▶ Assignment:
Once you find the line that contains "Xuan ji sui", write out that line and every line after it to the end of the records, exactly and with nothing else.

▶ Data for this exercise:
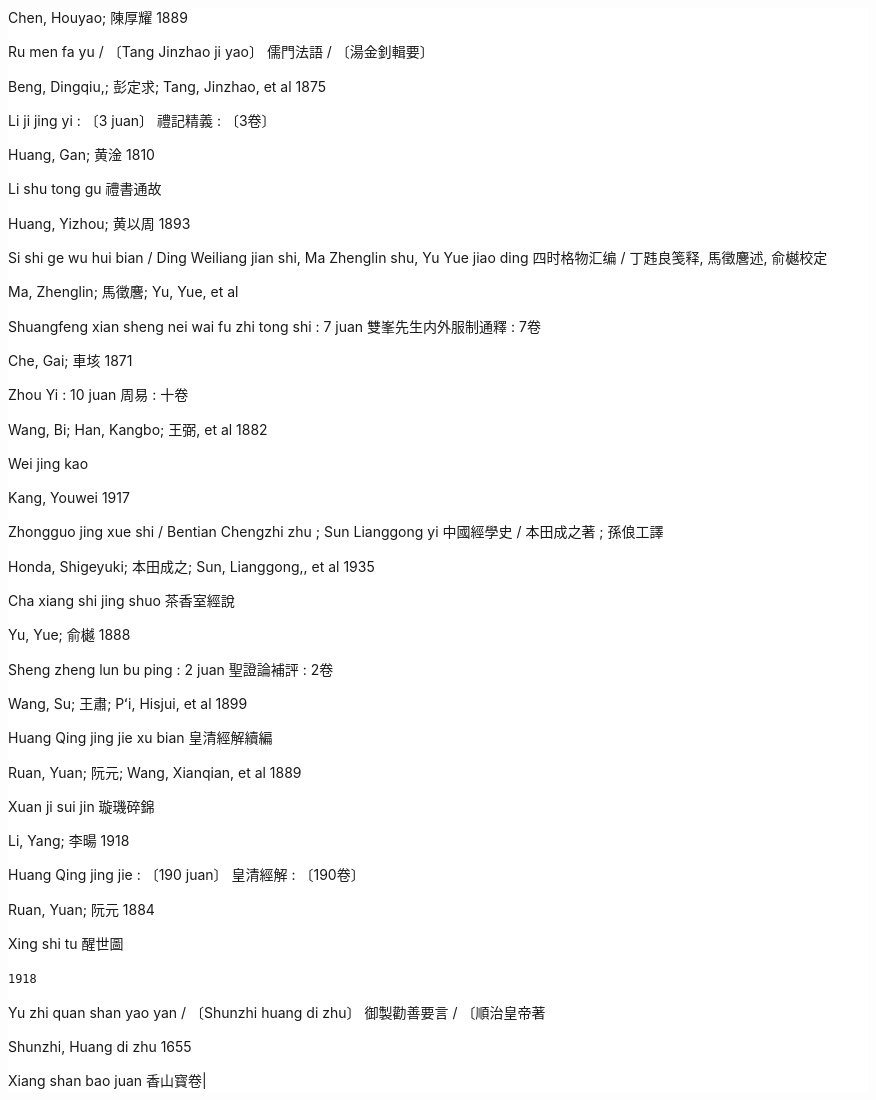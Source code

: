 Chen, Houyao; 陳厚耀    1889  

Ru men fa yu / 〔Tang Jinzhao ji yao〕 儒門法語 / 〔湯金釗輯要〕

Beng, Dingqiu,; 彭定求; Tang, Jinzhao, et al    1875  

Li ji jing yi : 〔3 juan〕  禮記精義 : 〔3卷〕

Huang, Gan; 黄淦    1810  

Li shu tong gu  禮書通故

Huang, Yizhou; 黄以周    1893  

Si shi ge wu hui bian / Ding Weiliang jian shi, Ma Zhenglin shu, Yu Yue jiao ding 四时格物汇编 / 丁韪良笺释, 馬徵麐述, 俞樾校定

Ma, Zhenglin; 馬徵麐; Yu, Yue, et al      

Shuangfeng xian sheng nei wai fu zhi tong shi : 7 juan  雙峯先生内外服制通釋 : 7卷

Che, Gai; 車垓    1871  

Zhou Yi : 10 juan  周易 : 十卷

Wang, Bi; Han, Kangbo; 王弼, et al    1882  

Wei jing kao

Kang, Youwei    1917  

Zhongguo jing xue shi / Bentian Chengzhi zhu ; Sun Lianggong yi 中國經學史 / 本田成之著 ; 孫俍工譯

Honda, Shigeyuki; 本田成之; Sun, Lianggong,, et al    1935  

Cha xiang shi jing shuo  茶香室經說

Yu, Yue; 俞樾    1888  

Sheng zheng lun bu ping : 2 juan  聖證論補評 : 2卷

Wang, Su; 王肅; Pʻi, Hisjui, et al    1899  

Huang Qing jing jie xu bian 皇清經解續編

Ruan, Yuan; 阮元; Wang, Xianqian, et al    1889  

Xuan ji sui jin  璇璣碎錦

Li, Yang; 李暘    1918  

Huang Qing jing jie : 〔190 juan〕  皇清經解 : 〔190卷〕

Ruan, Yuan; 阮元    1884  

Xing shi tu  醒世圖

    1918  

Yu zhi quan shan yao yan / 〔Shunzhi huang di zhu〕 御製勸善要言 / 〔順治皇帝著

Shunzhi, Huang di zhu    1655  

Xiang shan bao juan  香山寳卷|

▶ Solution for this exercise:
Xuan ji sui jin  璇璣碎錦

Li, Yang; 李暘    1918  

Huang Qing jing jie : 〔190 juan〕  皇清經解 : 〔190卷〕

Ruan, Yuan; 阮元    1884  

Xing shi tu  醒世圖

    1918  

Yu zhi quan shan yao yan / 〔Shunzhi huang di zhu〕 御製勸善要言 / 〔順治皇帝著

Shunzhi, Huang di zhu    1655  

Xiang shan bao juan  香山寳卷|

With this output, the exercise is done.